**Requirement:** After locating the line that contains "believe the risks" in the data below, set down exactly that line and each one after it through the line that contains "The board believes", and nothing more.

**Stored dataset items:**
--- START ---

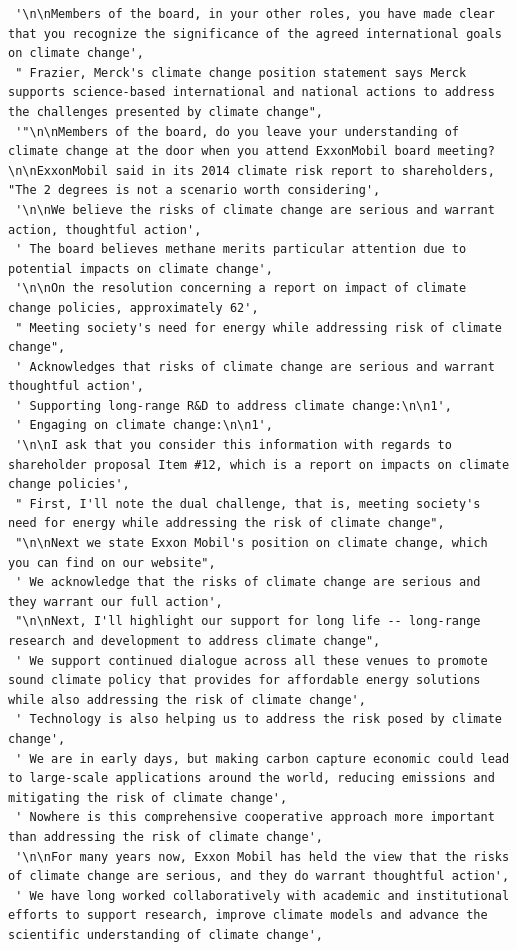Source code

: \documentclass[
  letterpaper,
  DIV=11,
  numbers=noendperiod]{scrreprt}
\begin{document}
\begin{verbatim}
 '\n\nMembers of the board, in your other roles, you have made clear that you recognize the significance of the agreed international goals on climate change',
 " Frazier, Merck's climate change position statement says Merck supports science-based international and national actions to address the challenges presented by climate change",
 '"\n\nMembers of the board, do you leave your understanding of climate change at the door when you attend ExxonMobil board meeting?\n\nExxonMobil said in its 2014 climate risk report to shareholders, "The 2 degrees is not a scenario worth considering',
 '\n\nWe believe the risks of climate change are serious and warrant action, thoughtful action',
 ' The board believes methane merits particular attention due to potential impacts on climate change',
 '\n\nOn the resolution concerning a report on impact of climate change policies, approximately 62',
 " Meeting society's need for energy while addressing risk of climate change",
 ' Acknowledges that risks of climate change are serious and warrant thoughtful action',
 ' Supporting long-range R&D to address climate change:\n\n1',
 ' Engaging on climate change:\n\n1',
 '\n\nI ask that you consider this information with regards to shareholder proposal Item #12, which is a report on impacts on climate change policies',
 " First, I'll note the dual challenge, that is, meeting society's need for energy while addressing the risk of climate change",
 "\n\nNext we state Exxon Mobil's position on climate change, which you can find on our website",
 ' We acknowledge that the risks of climate change are serious and they warrant our full action',
 "\n\nNext, I'll highlight our support for long life -- long-range research and development to address climate change",
 ' We support continued dialogue across all these venues to promote sound climate policy that provides for affordable energy solutions while also addressing the risk of climate change',
 ' Technology is also helping us to address the risk posed by climate change',
 ' We are in early days, but making carbon capture economic could lead to large-scale applications around the world, reducing emissions and mitigating the risk of climate change',
 ' Nowhere is this comprehensive cooperative approach more important than addressing the risk of climate change',
 '\n\nFor many years now, Exxon Mobil has held the view that the risks of climate change are serious, and they do warrant thoughtful action',
 ' We have long worked collaboratively with academic and institutional efforts to support research, improve climate models and advance the scientific understanding of climate change',

\end{verbatim}
\end{document}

--- END ---

**Answer below:**
 '\n\nWe believe the risks of climate change are serious and warrant action, thoughtful action',
 ' The board believes methane merits particular attention due to potential impacts on climate change',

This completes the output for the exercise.